Wednesday 14 June 2023

A blast from the past: my experience building a large-scale tech platform

In the years 2003-2011, I worked for a pure technology service provider, NDS (acquired by Cisco in 2012, then later became Synamedia) which was considered at the time, the world leader in end-to-end digital TV software systems. I was fortunate enough to experience as an engineer every major area of platform development for this complex ecosystem; and then later as a software manager, I would own the software delivery for a core piece of the software stack known as "middleware", for NDS's primary anchor customer BSkyB/Sky Darwin and then later would own the full stack delivery of NDS's flagship Mediahighway Fusion/Unity product. This experience would mark my entry into very complex large-scale technology delivery initiatives, which even to this day, thirteen years later, as I work with the world's largest cloud provider, Amazon AWS, in building out its enterprise cloud support systems (AWS Support Center / Technical contact systems), Fusion still takes the prize for the most intense professional experience, learning and growth, technical complexity, risk and high-stakes projects. So yeah, I find myself having to dig deep into my memory to recall this work experience because it's funny that 13 years on, I'm encountering the same topics of engineering management even though it is supposed to be a different domain, turns out "software is just software"!

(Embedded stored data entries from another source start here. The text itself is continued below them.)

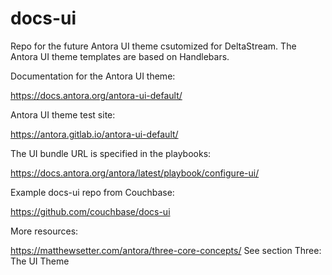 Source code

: # docs-ui
Repo for the future Antora UI theme csutomized for DeltaStream. The Antora UI theme templates are based on Handlebars.

Documentation for the Antora UI theme:

https://docs.antora.org/antora-ui-default/

Antora UI theme test site:

https://antora.gitlab.io/antora-ui-default/

The UI bundle URL is specified in the playbooks:

https://docs.antora.org/antora/latest/playbook/configure-ui/

Example docs-ui repo from Couchbase:

https://github.com/couchbase/docs-ui

More resources:

https://matthewsetter.com/antora/three-core-concepts/ See section Three: The UI Theme
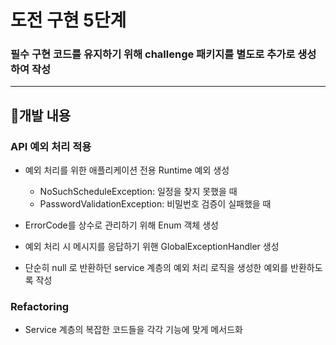 # 도전 구현 5단계
### 필수 구현 코드를 유지하기 위해 challenge 패키지를 별도로 추가로 생성하여 작성
___

## 📍개발 내용
### API 예외 처리 적용
- 예외 처리를 위한 애플리케이션 전용 Runtime 예외 생성
  - NoSuchScheduleException: 일정을 찾지 못했을 때
  - PasswordValidationException: 비밀번호 검증이 실패했을 때


- ErrorCode를 상수로 관리하기 위해 Enum 객체 생성
- 예외 처리 시 메시지를 응답하기 위핸 GlobalExceptionHandler 생성 
- 단순히 null 로 반환하던 service 계층의 예외 처리 로직을 생성한 예외를 반환하도록 작성


### Refactoring
- Service 계층의 복잡한 코드들을 각각 기능에 맞게 메서드화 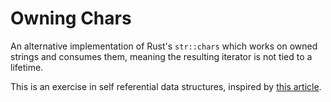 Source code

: # Owning Chars

An alternative implementation of Rust's `str::chars` which works on owned strings and consumes them, meaning the resulting iterator is not tied to a lifetime.

This is an exercise in self referential data structures, inspired by [this article](https://morestina.net/blog/1868/self-referential-types-for-fun-and-profit).
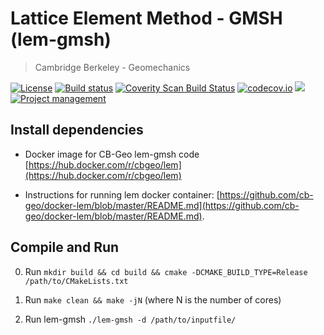 # Lattice Element Method - GMSH (lem-gmsh)
> Cambridge Berkeley - Geomechanics

[![License](https://img.shields.io/badge/license-MIT-blue.svg)](https://raw.githubusercontent.com/cb-geo/develop/license.md)
[![Build status](https://api.travis-ci.org/cb-geo/lem-gmsh.svg)](https://travis-ci.org/cb-geo/lem-gmsh/builds)
[![Coverity Scan Build Status](https://scan.coverity.com/projects/10088/badge.svg)](https://scan.coverity.com/projects/cb-geo-lem-gmsh)
[![codecov.io](http://codecov.io/github/cb-geo/lem-gmsh/coverage.svg?branch=develop)](http://codecov.io/github/cb-geo/lem-gmsh?branch=develop)
[![](https://img.shields.io/github/issues-raw/cb-geo/lem-gmsh.svg)](https://github.com/cb-geo/lem-gmsh/issues)
[![Project management](https://img.shields.io/badge/projects-view-ff69b4.svg)](https://github.com/cb-geo/lem-gmsh/projects/)

## Install dependencies

* Docker image for CB-Geo lem-gmsh code [https://hub.docker.com/r/cbgeo/lem](https://hub.docker.com/r/cbgeo/lem)

* Instructions for running lem docker container: [https://github.com/cb-geo/docker-lem/blob/master/README.md](https://github.com/cb-geo/docker-lem/blob/master/README.md).


## Compile and Run

0. Run `mkdir build && cd build && cmake -DCMAKE_BUILD_TYPE=Release /path/to/CMakeLists.txt`

1. Run `make clean && make -jN` (where N is the number of cores)

2. Run lem-gmsh `./lem-gmsh -d /path/to/inputfile/`
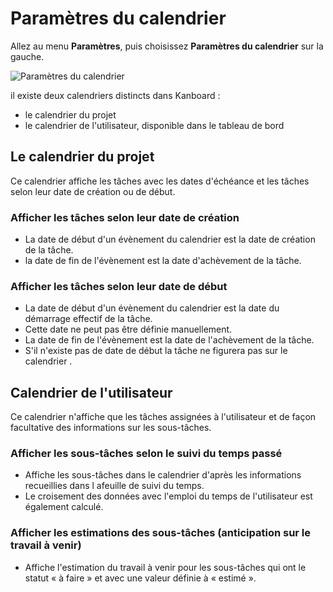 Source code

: Paramètres du calendrier
=================

Allez au menu **Paramètres**, puis choisissez **Paramètres du calendrier** sur la gauche.

![Paramètres du calendrier](https://kanboard.net/screenshots/documentation/calendar-settings.png)

il existe deux calendriers distincts dans Kanboard :

- le calendrier du projet
- le calendrier de l'utilisateur, disponible dans le tableau de bord

Le calendrier du projet
----------------

Ce calendrier affiche les tâches avec les dates d'échéance et les tâches selon leur date de création ou de début.

### Afficher les tâches selon leur date de création

- La date de début d'un évènement du calendrier est la date de création de la tâche.
- la date de fin de l'évènement est la date d'achèvement de la tâche.

### Afficher les tâches selon leur date de début

- La date de début d'un évènement du calendrier est la date du démarrage effectif de la tâche.
- Cette date ne peut pas être définie manuellement.
- La date de fin de l'évènement est la date de l'achèvement de la tâche.
- S'il n'existe pas de date de début la tâche ne figurera pas sur le calendrier .

Calendrier de l'utilisateur
-------------

Ce calendrier n'affiche que les tâches assignées à l'utilisateur et de façon facultative des informations sur les sous-tâches.

### Afficher les sous-tâches selon le suivi du temps passé

- Affiche les sous-tâches dans le calendrier d'après les informations recueillies dans l afeuille de suivi du temps.
- Le croisement des données avec l'emploi du temps de l'utilisateur est également calculé.

### Afficher les estimations des sous-tâches (anticipation sur le travail à venir)

- Affiche l'estimation du travail à venir pour les sous-tâches qui ont le statut « à faire » et avec une valeur définie à « estimé ».

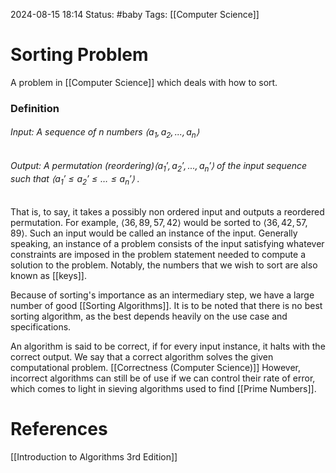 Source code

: 2024-08-15 18:14
Status: #baby 
Tags: [[Computer Science]] 

# Sorting Problem
A problem in [[Computer Science]] which deals with how to sort.

### Definition

###### Input:  A sequence of $n$ numbers $\langle a_1, a_2, ..., a_n \rangle$
###### Output: A permutation (reordering)$\langle a_1 \prime, a_2 \prime, ..., a_n \prime \rangle$ of the input sequence such that  $\langle a_1 \prime \leq a_2 \prime \leq \ldots \leq a_n \prime \rangle$ .

That is, to say, it takes a possibly non ordered input and outputs a reordered permutation. For example, $\langle 36, 89, 57, 42 \rangle$ would be sorted to $\langle 36, 42, 57, 89 \rangle$. Such an input would be called an instance of the input. Generally speaking, an instance of a problem consists of the input satisfying whatever constraints are imposed in the problem statement needed to compute a solution to the problem. Notably, the numbers that we wish to sort are also known as [[keys]].

Because of sorting's importance as an intermediary step, we have a large number of good [[Sorting Algorithms]]. It is to be noted that there is no best sorting algorithm, as the best depends heavily on the use case and specifications. 

An algorithm is said to be correct, if for every input instance, it halts with the correct output. We say that a correct algorithm solves the given computational problem. [[Correctness (Computer Science)]] However, incorrect algorithms can still be of use if we can control their rate of error, which comes to light in sieving algorithms used to find [[Prime Numbers]].
# References
[[Introduction to Algorithms 3rd Edition]]
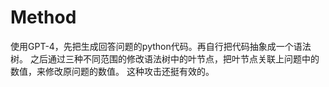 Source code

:# Method
使用GPT-4，先把生成回答问题的python代码。再自行把代码抽象成一个语法树。
之后通过三种不同范围的修改语法树中的叶节点，把叶节点关联上问题中的数值，来修改原问题的数值。
这种攻击还挺有效的。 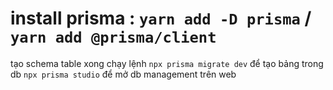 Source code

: # install prisma : `yarn add -D prisma` / `yarn add @prisma/client`

tạo schema table xong chạy lệnh `npx prisma migrate dev` để tạo bảng trong db
`npx prisma studio` để mở db management trên web
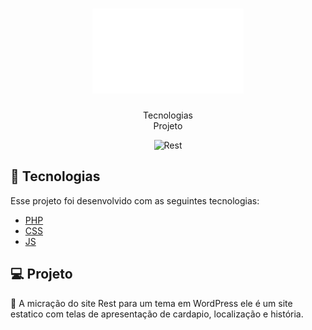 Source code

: <h1 align="center">
    <img alt="Rest" src="/rest/github/rest.png" padding: 50px/>
</h1>

<p align="center">
  Tecnologias<br>
  Projeto
<br>
<p align="center">
  <img alt="Rest" src="/github/rest-pc.png"/>
</p>

## 🚀 Tecnologias

Esse projeto foi desenvolvido com as seguintes tecnologias:

- [PHP](https://www.php.net/)
- [CSS](https://tableless.github.io/iniciantes/manual/css/)
- [JS](https://www.w3schools.com/js/)

## 💻 Projeto

🍜 A micração do site Rest para um tema em WordPress ele é um site estatico com telas de apresentação de cardapio, localização e história. 


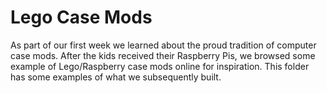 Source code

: # Lego Case Mods

As part of our first week we learned about the proud tradition of computer case mods. After the kids received their Raspberry Pis, we browsed some example of Lego/Raspberry case mods online for inspiration. This folder has some examples of what we subsequently built.
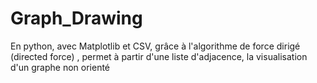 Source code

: # Graph_Drawing
En python, avec Matplotlib et CSV, grâce à l'algorithme de force dirigé (directed force) , permet à partir d'une liste d'adjacence, la visualisation d'un graphe non orienté

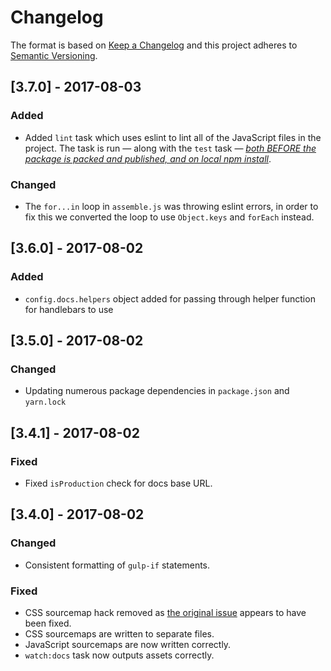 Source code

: # Changelog

The format is based on [Keep a Changelog](http://keepachangelog.com/en/1.0.0/)
and this project adheres to [Semantic Versioning](http://semver.org/spec/v2.0.0.html).


[3.7.0] - 2017-08-03
------------------------------
### Added
- Added `lint` task which uses eslint to lint all of the JavaScript files in the project. The task is run — along with the `test` task — [_both BEFORE the package is packed and published, and on local npm install_](https://docs.npmjs.com/misc/scripts).

### Changed
- The `for...in` loop in `assemble.js` was throwing eslint errors, in order to fix this we converted the loop to use `Object.keys` and `forEach` instead.


[3.6.0] - 2017-08-02
------------------------------
### Added
- `config.docs.helpers` object added for passing through helper function for handlebars to use


[3.5.0] - 2017-08-02
------------------------------
### Changed
- Updating numerous package dependencies in `package.json` and `yarn.lock`


[3.4.1] - 2017-08-02
------------------------------
### Fixed
- Fixed `isProduction` check for docs base URL.


[3.4.0] - 2017-08-02
------------------------------
### Changed
- Consistent formatting of `gulp-if` statements.

### Fixed
- CSS sourcemap hack removed as [the original issue](https://github.com/scniro/gulp-clean-css/issues/1#issuecomment-231219123) appears to have been fixed.
- CSS sourcemaps are written to separate files.
- JavaScript sourcemaps are now written correctly.
- `watch:docs` task now outputs assets correctly.

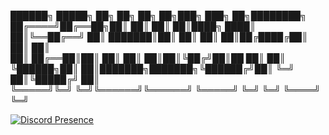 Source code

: 
 ██████╗ █████╗ ██╗     ██╗     ██╗   ██╗███╗   ███╗     ██╗████████╗
██╔════╝██╔══██╗██║     ██║     ██║   ██║████╗ ████║     ██║╚══██╔══╝
██║     ███████║██║     ██║     ██║   ██║██╔████╔██║     ██║   ██║   
██║     ██╔══██║██║     ██║     ██║   ██║██║╚██╔╝██║██   ██║   ██║   
╚██████╗██║  ██║███████╗███████╗╚██████╔╝██║ ╚═╝ ██║╚█████╔╝   ██║   
 ╚═════╝╚═╝  ╚═╝╚══════╝╚══════╝ ╚═════╝ ╚═╝     ╚═╝ ╚════╝    ╚═╝   
                                                                     

[![Discord Presence](https://lanyard.cnrad.dev/api/529773171574833152)](https://discord.com/users/529773171574833152?borderRadius=99999px)
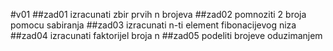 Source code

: #v01
##zad01
izracunati zbir prvih n brojeva
##zad02
pomnoziti 2 broja pomocu sabiranja
##zad03
izracunati n-ti element fibonacijevog niza
##zad04
izracunati faktorijel broja n
##zad05
podeliti brojeve oduzimanjem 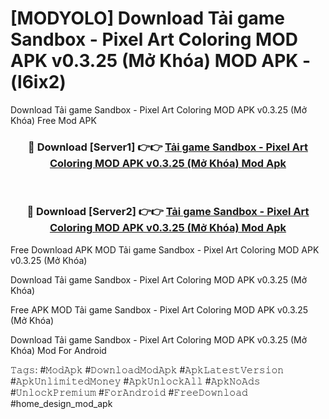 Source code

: # [MODYOLO] Download Tải game Sandbox - Pixel Art Coloring MOD APK v0.3.25 (Mở Khóa) MOD APK - (l6ix2)
Download Tải game Sandbox - Pixel Art Coloring MOD APK v0.3.25 (Mở Khóa) Free Mod APK

<div align="center">
<h3>🔴 Download [Server1] 👉👉 <a href="https://apk-comot.site?title=Tải_game_Sandbox_-_Pixel_Art_Coloring_MOD_APK_v0.3.25_(Mở_Khóa)">Tải game Sandbox - Pixel Art Coloring MOD APK v0.3.25 (Mở Khóa) Mod Apk</a></h3><br>

<h3>🔴 Download [Server2] 👉👉 <a href="https://apk-comot.site?title=Tải_game_Sandbox_-_Pixel_Art_Coloring_MOD_APK_v0.3.25_(Mở_Khóa)">Tải game Sandbox - Pixel Art Coloring MOD APK v0.3.25 (Mở Khóa) Mod Apk</a></h3>
</div>


Free Download APK MOD Tải game Sandbox - Pixel Art Coloring MOD APK v0.3.25 (Mở Khóa)

Download Tải game Sandbox - Pixel Art Coloring MOD APK v0.3.25 (Mở Khóa) 

Free APK MOD Tải game Sandbox - Pixel Art Coloring MOD APK v0.3.25 (Mở Khóa) 

Download Tải game Sandbox - Pixel Art Coloring MOD APK v0.3.25 (Mở Khóa) Mod For Android

𝚃𝚊𝚐𝚜: #𝙼𝚘𝚍𝙰𝚙𝚔 #𝙳𝚘𝚠𝚗𝚕𝚘𝚊𝚍𝙼𝚘𝚍𝙰𝚙𝚔 #𝙰𝚙𝚔𝙻𝚊𝚝𝚎𝚜𝚝𝚅𝚎𝚛𝚜𝚒𝚘𝚗 #𝙰𝚙𝚔𝚄𝚗𝚕𝚒𝚖𝚒𝚝𝚎𝚍𝙼𝚘𝚗𝚎𝚢 #𝙰𝚙𝚔𝚄𝚗𝚕𝚘𝚌𝚔𝙰𝚕𝚕 #𝙰𝚙𝚔𝙽𝚘𝙰𝚍𝚜 #𝚄𝚗𝚕𝚘𝚌𝚔𝙿𝚛𝚎𝚖𝚒𝚞𝚖 #𝙵𝚘𝚛𝙰𝚗𝚍𝚛𝚘𝚒𝚍 #𝙵𝚛𝚎𝚎𝙳𝚘𝚠𝚗𝚕𝚘𝚊𝚍 #home_design_mod_apk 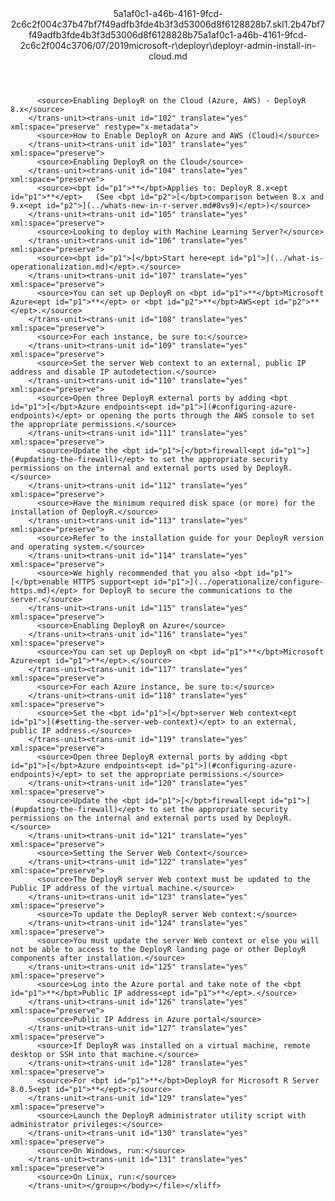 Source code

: <?xml version="1.0"?><xliff version="1.2" xmlns="urn:oasis:names:tc:xliff:document:1.2" xmlns:xsi="http://www.w3.org/2001/XMLSchema-instance" xsi:schemaLocation="urn:oasis:names:tc:xliff:document:1.2 xliff-core-1.2-transitional.xsd"><file datatype="xml" original="deployr-admin-install-in-cloud.md" source-language="en-US" target-language="en-US"><header><tool tool-id="mdxliff" tool-name="mdxliff" tool-version="1.0-4e81c41" tool-company="Microsoft" /><xliffext:skl_file_name xmlns:xliffext="urn:microsoft:content:schema:xliffextensions">5a1af0c1-a46b-4161-9fcd-2c6c2f004c37b47bf7f49adfb3fde4b3f3d53006d8f6128828b7.skl</xliffext:skl_file_name><xliffext:version xmlns:xliffext="urn:microsoft:content:schema:xliffextensions">1.2</xliffext:version><xliffext:ms.openlocfilehash xmlns:xliffext="urn:microsoft:content:schema:xliffextensions">b47bf7f49adfb3fde4b3f3d53006d8f6128828b7</xliffext:ms.openlocfilehash><xliffext:ms.sourcegitcommit xmlns:xliffext="urn:microsoft:content:schema:xliffextensions">5a1af0c1-a46b-4161-9fcd-2c6c2f004c37</xliffext:ms.sourcegitcommit><xliffext:ms.lasthandoff xmlns:xliffext="urn:microsoft:content:schema:xliffextensions">06/07/2019</xliffext:ms.lasthandoff><xliffext:ms.openlocfilepath xmlns:xliffext="urn:microsoft:content:schema:xliffextensions">microsoft-r\deployr\deployr-admin-install-in-cloud.md</xliffext:ms.openlocfilepath></header><body><group id="content" extype="content"><trans-unit id="101" translate="yes" xml:space="preserve" restype="x-metadata">
          <source>Enabling DeployR on the Cloud (Azure, AWS) - DeployR 8.x</source>
        </trans-unit><trans-unit id="102" translate="yes" xml:space="preserve" restype="x-metadata">
          <source>How to Enable DeployR on Azure and AWS (Cloud)</source>
        </trans-unit><trans-unit id="103" translate="yes" xml:space="preserve">
          <source>Enabling DeployR on the Cloud</source>
        </trans-unit><trans-unit id="104" translate="yes" xml:space="preserve">
          <source><bpt id="p1">**</bpt>Applies to: DeployR 8.x<ept id="p1">**</ept>   (See <bpt id="p2">[</bpt>comparison between 8.x and 9.x<ept id="p2">](../whats-new-in-r-server.md#8vs9)</ept>)</source>
        </trans-unit><trans-unit id="105" translate="yes" xml:space="preserve">
          <source>Looking to deploy with Machine Learning Server?</source>
        </trans-unit><trans-unit id="106" translate="yes" xml:space="preserve">
          <source><bpt id="p1">[</bpt>Start here<ept id="p1">](../what-is-operationalization.md)</ept>.</source>
        </trans-unit><trans-unit id="107" translate="yes" xml:space="preserve">
          <source>You can set up DeployR on <bpt id="p1">**</bpt>Microsoft Azure<ept id="p1">**</ept> or <bpt id="p2">**</bpt>AWS<ept id="p2">**</ept>.</source>
        </trans-unit><trans-unit id="108" translate="yes" xml:space="preserve">
          <source>For each instance, be sure to:</source>
        </trans-unit><trans-unit id="109" translate="yes" xml:space="preserve">
          <source>Set the server Web context to an external, public IP address and disable IP autodetection.</source>
        </trans-unit><trans-unit id="110" translate="yes" xml:space="preserve">
          <source>Open three DeployR external ports by adding <bpt id="p1">[</bpt>Azure endpoints<ept id="p1">](#configuring-azure-endpoints)</ept> or opening the ports through the AWS console to set the appropriate permissions.</source>
        </trans-unit><trans-unit id="111" translate="yes" xml:space="preserve">
          <source>Update the <bpt id="p1">[</bpt>firewall<ept id="p1">](#updating-the-firewall)</ept> to set the appropriate security permissions on the internal and external ports used by DeployR.</source>
        </trans-unit><trans-unit id="112" translate="yes" xml:space="preserve">
          <source>Have the minimum required disk space (or more) for the installation of DeployR.</source>
        </trans-unit><trans-unit id="113" translate="yes" xml:space="preserve">
          <source>Refer to the installation guide for your DeployR version and operating system.</source>
        </trans-unit><trans-unit id="114" translate="yes" xml:space="preserve">
          <source>We highly recommended that you also <bpt id="p1">[</bpt>enable HTTPS support<ept id="p1">](../operationalize/configure-https.md)</ept> for DeployR to secure the communications to the server.</source>
        </trans-unit><trans-unit id="115" translate="yes" xml:space="preserve">
          <source>Enabling DeployR on Azure</source>
        </trans-unit><trans-unit id="116" translate="yes" xml:space="preserve">
          <source>You can set up DeployR on <bpt id="p1">**</bpt>Microsoft Azure<ept id="p1">**</ept>.</source>
        </trans-unit><trans-unit id="117" translate="yes" xml:space="preserve">
          <source>For each Azure instance, be sure to:</source>
        </trans-unit><trans-unit id="118" translate="yes" xml:space="preserve">
          <source>Set the <bpt id="p1">[</bpt>server Web context<ept id="p1">](#setting-the-server-web-context)</ept> to an external, public IP address.</source>
        </trans-unit><trans-unit id="119" translate="yes" xml:space="preserve">
          <source>Open three DeployR external ports by adding <bpt id="p1">[</bpt>Azure endpoints<ept id="p1">](#configuring-azure-endpoints)</ept> to set the appropriate permissions.</source>
        </trans-unit><trans-unit id="120" translate="yes" xml:space="preserve">
          <source>Update the <bpt id="p1">[</bpt>firewall<ept id="p1">](#updating-the-firewall)</ept> to set the appropriate security permissions on the internal and external ports used by DeployR.</source>
        </trans-unit><trans-unit id="121" translate="yes" xml:space="preserve">
          <source>Setting the Server Web Context</source>
        </trans-unit><trans-unit id="122" translate="yes" xml:space="preserve">
          <source>The DeployR server Web context must be updated to the Public IP address of the virtual machine.</source>
        </trans-unit><trans-unit id="123" translate="yes" xml:space="preserve">
          <source>To update the DeployR server Web context:</source>
        </trans-unit><trans-unit id="124" translate="yes" xml:space="preserve">
          <source>You must update the server Web context or else you will not be able to access to the DeployR landing page or other DeployR components after installation.</source>
        </trans-unit><trans-unit id="125" translate="yes" xml:space="preserve">
          <source>Log into the Azure portal and take note of the <bpt id="p1">**</bpt>Public IP address<ept id="p1">**</ept>.</source>
        </trans-unit><trans-unit id="126" translate="yes" xml:space="preserve">
          <source>Public IP Address in Azure portal</source>
        </trans-unit><trans-unit id="127" translate="yes" xml:space="preserve">
          <source>If DeployR was installed on a virtual machine, remote desktop or SSH into that machine.</source>
        </trans-unit><trans-unit id="128" translate="yes" xml:space="preserve">
          <source>For <bpt id="p1">**</bpt>DeployR for Microsoft R Server 8.0.5<ept id="p1">**</ept>:</source>
        </trans-unit><trans-unit id="129" translate="yes" xml:space="preserve">
          <source>Launch the DeployR administrator utility script with administrator privileges:</source>
        </trans-unit><trans-unit id="130" translate="yes" xml:space="preserve">
          <source>On Windows, run:</source>
        </trans-unit><trans-unit id="131" translate="yes" xml:space="preserve">
          <source>On Linux, run:</source>
        </trans-unit></group></body></file></xliff>
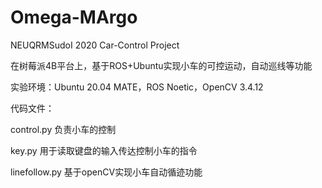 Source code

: # Omega-MArgo
NEUQRMSudoI 2020 Car-Control Project

在树莓派4B平台上，基于ROS+Ubuntu实现小车的可控运动，自动巡线等功能

实验环境：Ubuntu 20.04 MATE，ROS Noetic，OpenCV 3.4.12

代码文件：

control.py 负责小车的控制

key.py 用于读取键盘的输入传达控制小车的指令

linefollow.py 基于openCV实现小车自动循迹功能

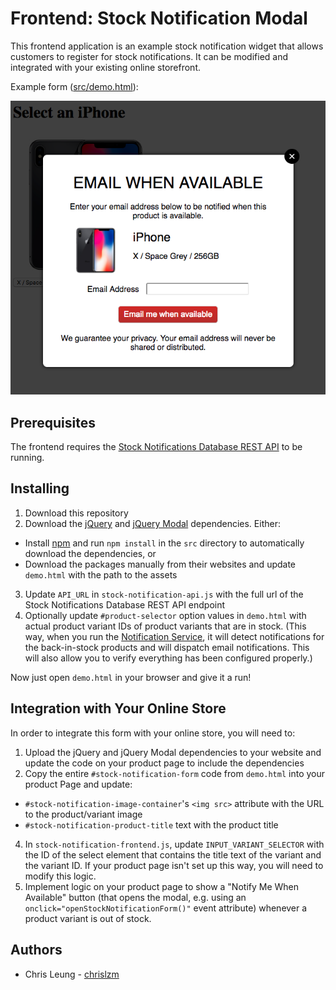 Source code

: # Frontend: Stock Notification Modal

This frontend application is an example stock notification widget that allows customers to register for stock notifications. It can be modified and integrated with your existing online storefront.

Example form ([src/demo.html](src/demo.html)):

![Demo Notification Form](doc/sample.png "Demo Notification Form")

## Prerequisites

The frontend requires the [Stock Notifications Database REST API](../RestApi) to be running.

## Installing

1. Download this repository
2. Download the [jQuery](https://jquery.com/) and [jQuery Modal](https://jquerymodal.com) dependencies. Either:
  * Install [npm](https://www.npmjs.com/) and run `npm install` in the `src` directory to automatically download the dependencies, or
  * Download the packages manually from their websites and update `demo.html` with the path to the assets
3. Update `API_URL` in `stock-notification-api.js` with the full url of the Stock Notifications Database REST API endpoint
4. Optionally update `#product-selector` option values in `demo.html` with actual product variant IDs of product variants that are in stock. (This way, when you run the [Notification Service](../NotificationService), it will detect notifications for the back-in-stock products and will dispatch email notifications. This will also allow you to verify everything has been configured properly.)

Now just open `demo.html` in your browser and give it a run!

## Integration with Your Online Store

In order to integrate this form with your online store, you will need to:

1. Upload the jQuery and jQuery Modal dependencies to your website and update the code on your product page to include the dependencies
3. Copy the entire `#stock-notification-form` code from `demo.html` into your product Page and update:
  * `#stock-notification-image-container`'s `<img src>` attribute with the URL to the product/variant image
  * `#stock-notification-product-title` text with the product title
4. In `stock-notification-frontend.js`, update `INPUT_VARIANT_SELECTOR` with the ID of the select element that contains the title text of the variant and the variant ID. If your product page isn't set up this way, you will need to modify this logic.
5. Implement logic on your product page to show a "Notify Me When Available" button (that opens the modal, e.g. using an `onclick="openStockNotificationForm()"` event attribute) whenever a product variant is out of stock.

## Authors

* Chris Leung - [chrislzm](https://github.com/chrislzm)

NDS had captured almost every top-tier PayTV operator around the globe at the time: Sky, DirecTV, UPC, Sky Italia, Sky Deutschland, Foxtel, Sky LA, Yes, Bharti, etc. NDS was prominently known for its conditional access product, a video content protection system call NDS Videoguard, however, NDS offered more than just security and offered customers a fully vertically integrated ecosystem (think "Apple" ecosystem for PayTV customers). Whilst digital TV was built on open standards and interoperability, most customers limited their integration points. So when they opted for NDS as their security provider, they also had the option of integrating all other services - from broadcast backend services in the headend to consumer device hardware development and software service integration with chipset vendors. The consumer device software was known as TV Middleware. At the time, the main players were NDS Mediahighway, OpenTV & TiVo. NDS was known for convincing customers to migrate to NDS Mediahighway, its technology migration programs were demanding, complex and executed flawlessly. As an engineer, I contributed software to replace TiVo, an overnight win for 40 million devices. Later as a software delivery manager for the Sky Darwin migration project, we would replace OpenTV software almost obliterating its presence from Sky, save for a few ancient, ageing hardware profiles.

NDS, with an increasing number of customers using its security, middleware and application services, couldn't afford to scale out with engineering teams for each custom build. A platform strategy was needed, consolidating the best of software from across the globe (US, UK, India, Israel, France) into a new shared technology stack, that offered flexible customisation and tailoring for any type of customer profile (Tier-1 customers like Sky for advanced applications to Tier-3/4 customers in territories just starting off with basic digital TV), using a shared engineering resource pool - and extensible configuration engine for producing tailored custom releases. So was borne, NDS Mediahighway Fusion.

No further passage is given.